LTA, Cable Consortium of Liberia Sign Digital Partnership Agreement


Monrovia –The Liberia Telecommunication Authority (LTA) and Csquared Tuesday signed a partnership agreement that grants Csquaared a license to deployed fiber optic cables everywhere and anywhere in Liberia.

Madam Edwina Crump Zackpah signed on behalf of the LTA; while Madam Estelle Akofio Sowah signed on behalf of Csquared. The partnership agreement has come as a big deal to the LTA which grants license to an infrastructure service provider Csquared.

 “LTA has amended Csquared’s license allowing them to deployed fiber optic cables everywhere and anywhere within the republic of Liberia,” the LTA acting chair stated.
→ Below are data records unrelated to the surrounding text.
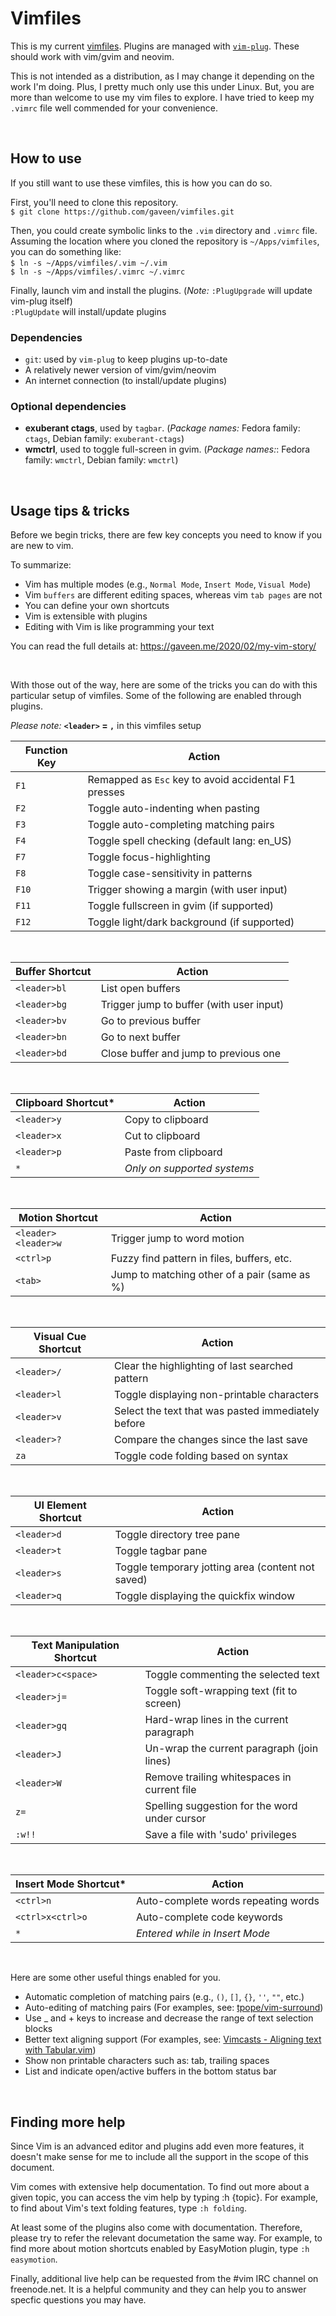 # Vimfiles

This is my current [vimfiles](https://gaveen.me/2020/02/my-vim-story/). Plugins are managed with [`vim-plug`](https://github.com/junegunn/vim-plug). These should work with vim/gvim and neovim.

This is not intended as a distribution, as I may change it depending on the work I'm doing. Plus, I pretty much only use this under Linux. But, you are more than welcome to use my vim files to explore. I have tried to keep my `.vimrc` file well commended for your convenience.

&nbsp;  

## How to use
If you still want to use these vimfiles, this is how you can do so.

First, you'll need to clone this repository.&nbsp;  
`$ git clone https://github.com/gaveen/vimfiles.git`

Then, you could create symbolic links to the `.vim` directory and `.vimrc` file. Assuming the location where you cloned the repository is `~/Apps/vimfiles`, you can do something like:&nbsp;  
`$ ln -s ~/Apps/vimfiles/.vim ~/.vim`&nbsp;  
`$ ln -s ~/Apps/vimfiles/.vimrc ~/.vimrc`

Finally, launch vim and install the plugins. (_Note:_ `:PlugUpgrade` will update vim-plug itself)&nbsp;  
`:PlugUpdate` will install/update plugins

### Dependencies
- `git`: used by `vim-plug` to keep plugins up-to-date
- A relatively newer version of vim/gvim/neovim
- An internet connection (to install/update plugins)

### Optional dependencies
- **exuberant ctags**, used by `tagbar`. (_Package names:_ Fedora family: `ctags`, Debian family: `exuberant-ctags`)
- **wmctrl**, used to toggle full-screen in gvim. (_Package names:_: Fedora family: `wmctrl`, Debian family: `wmctrl`)

&nbsp;  

## Usage tips & tricks

Before we begin tricks, there are few key concepts you need to know if you are new to vim.

To summarize:
- Vim has multiple modes (e.g., `Normal Mode`, `Insert Mode`, `Visual Mode`)
- Vim `buffers` are different editing spaces, whereas vim `tab pages` are not
- You can define your own shortcuts
- Vim is extensible with plugins
- Editing with Vim is like programming your text

You can read the full details at: https://gaveen.me/2020/02/my-vim-story/

&nbsp;  

With those out of the way, here are some of the tricks you can do with this particular setup of vimfiles. Some of the following are enabled through plugins.

_Please note:_ **`<leader>` = `,`** in this vimfiles setup

Function Key | Action
------------ | ------
`F1` | Remapped as `Esc` key to avoid accidental F1 presses
`F2` | Toggle auto-indenting when pasting
`F3` | Toggle auto-completing matching pairs
`F4` | Toggle spell checking (default lang: en_US)
`F7` | Toggle focus-highlighting
`F8` | Toggle case-sensitivity in patterns
`F10` | Trigger showing a margin (with user input)
`F11` | Toggle fullscreen in gvim (if supported)
`F12` | Toggle light/dark background (if supported)

&nbsp;  

Buffer Shortcut | Action
--------------- | ------
`<leader>bl` | List open buffers
`<leader>bg` | Trigger jump to buffer (with user input)
`<leader>bv` | Go to previous buffer
`<leader>bn` | Go to next buffer
`<leader>bd` | Close buffer and jump to previous one

&nbsp;  

Clipboard Shortcut* | Action
------------------- | ------
`<leader>y` | Copy to clipboard
`<leader>x` | Cut to clipboard
`<leader>p` | Paste from clipboard
`*` | _Only on supported systems_

&nbsp;  

Motion Shortcut | Action
--------------- | ------
`<leader><leader>w` | Trigger jump to word motion
`<ctrl>p` | Fuzzy find pattern in files, buffers, etc.
`<tab>` | Jump to matching other of a pair (same as %)

&nbsp;  

Visual Cue Shortcut | Action
------------------- | ------
`<leader>/` | Clear the highlighting of last searched pattern
`<leader>l` | Toggle displaying non-printable characters
`<leader>v` | Select the text that was pasted immediately before
`<leader>?` | Compare the changes since the last save
`za` | Toggle code folding based on syntax

&nbsp;  

UI Element Shortcut | Action
------------------- | ------
`<leader>d` | Toggle directory tree pane
`<leader>t` | Toggle tagbar pane
`<leader>s` | Toggle temporary jotting area (content not saved)
`<leader>q` | Toggle displaying the quickfix window

&nbsp;  

Text Manipulation Shortcut | Action
-------------------------- | ------
`<leader>c<space>` | Toggle commenting the selected text
`<leader>j=` | Toggle soft-wrapping text (fit to screen)
`<leader>gq` | Hard-wrap lines in the current paragraph
`<leader>J` | Un-wrap the current paragraph (join lines)
`<leader>W` | Remove trailing whitespaces in current file
`z=` | Spelling suggestion for the word under cursor
`:w!!` | Save a file with 'sudo' privileges

&nbsp;  

Insert Mode Shortcut* | Action
--------------------- | ------
`<ctrl>n` | Auto-complete words repeating words
`<ctrl>x<ctrl>o` | Auto-complete code keywords
`*` | _Entered while in Insert Mode_

&nbsp;  

Here are some other useful things enabled for you.
- Automatic completion of matching pairs (e.g., `()`, `[]`, `{}`, `''`, `""`, etc.)
- Auto-editing of matching pairs (For examples, see: [tpope/vim-surround](https://github.com/tpope/vim-surround))
- Use _ and + keys to increase and decrease the range of text selection blocks
- Better text aligning support (For examples, see: [Vimcasts - Aligning text with Tabular.vim](http://vimcasts.org/episodes/aligning-text-with-tabular-vim/))
- Show non printable characters such as: tab, trailing spaces
- List and indicate open/active buffers in the bottom status bar

&nbsp;  

## Finding more help
Since Vim is an advanced editor and plugins add even more features, it doesn't make sense for me to include all the support in the scope of this document.

Vim comes with extensive help documentation. To find out more about a given topic, you can access the vim help by typing :h {topic}. For example, to find about Vim's text folding features, type `:h folding`.

At least some of the plugins also come with documentation. Therefore, please try to refer the relevant documetation the same way. For example, to find more about motion shortcuts enabled by EasyMotion plugin, type `:h easymotion`.

Finally, additional live help can be requested from the #vim IRC channel on freenode.net. It is a helpful community and they can help you to answer specfic questions you may have.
Madam Estelle Akofio Sowah who is Csquared West Africa regional manager said the company’s desire to invest in Liberia is driven by the demand for ICT in the country and its long standing stability and friendly business environment.
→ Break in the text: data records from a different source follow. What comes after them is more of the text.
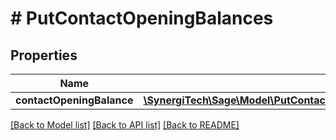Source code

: # # PutContactOpeningBalances

## Properties

Name | Type | Description | Notes
------------ | ------------- | ------------- | -------------
**contactOpeningBalance** | [**\SynergiTech\Sage\Model\PutContactOpeningBalancesContactOpeningBalance**](PutContactOpeningBalancesContactOpeningBalance.md) |  |

[[Back to Model list]](../../README.md#models) [[Back to API list]](../../README.md#endpoints) [[Back to README]](../../README.md)
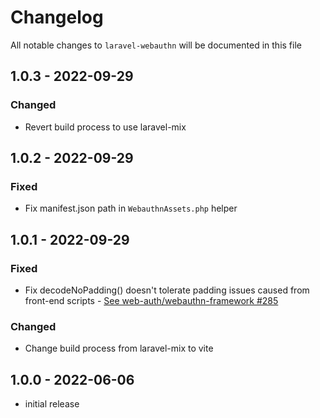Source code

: # Changelog

All notable changes to `laravel-webauthn` will be documented in this file

## 1.0.3 - 2022-09-29
### Changed
- Revert build process to use laravel-mix

## 1.0.2 - 2022-09-29
### Fixed
- Fix manifest.json path in `WebauthnAssets.php` helper

## 1.0.1 - 2022-09-29
### Fixed
- Fix decodeNoPadding() doesn't tolerate padding issues caused from front-end scripts - [See web-auth/webauthn-framework #285](https://github.com/web-auth/webauthn-framework/issues/285)

### Changed
- Change build process from laravel-mix to vite

## 1.0.0 - 2022-06-06

-   initial release
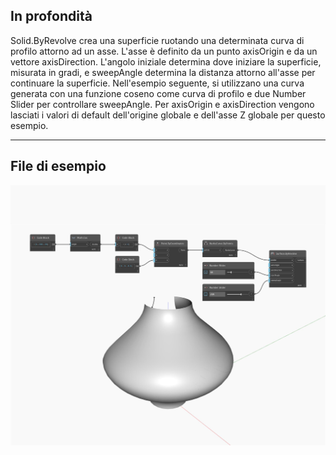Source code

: ## In profondità
Solid.ByRevolve crea una superficie ruotando una determinata curva di profilo attorno ad un asse. L'asse è definito da un punto axisOrigin e da un vettore axisDirection. L'angolo iniziale determina dove iniziare la superficie, misurata in gradi, e sweepAngle determina la distanza attorno all'asse per continuare la superficie. Nell'esempio seguente, si utilizzano una curva generata con una funzione coseno come curva di profilo e due Number Slider per controllare sweepAngle. Per axisOrigin e axisDirection vengono lasciati i valori di default dell'origine globale e dell'asse Z globale per questo esempio.
___
## File di esempio

![ByRevolve](./Autodesk.DesignScript.Geometry.Surface.ByRevolve_img.jpg)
Research has shown that despite it relatively small population, Liberia has an active and competitive telecommunications sector.  The main players include two System for Mobile Communications (GSM) network operators, Lonestar Cell MTN and Orange Liberia (formerly Cellcom). 

Both invest in network infrastructures and services.  They use GSM, 3G/4G, and WiMAX technology private Global to provide a wide array of services including voice/SMS, fixed-wireless, and mobile data/internet services to the mass market, and value-added services for government and private sector organizations. 

The GSM network operators compete for customers by offering services over their wireless networks.  Competition between them led to price reductions for voice and data services and prompted the regulator to establish a tariff floor. 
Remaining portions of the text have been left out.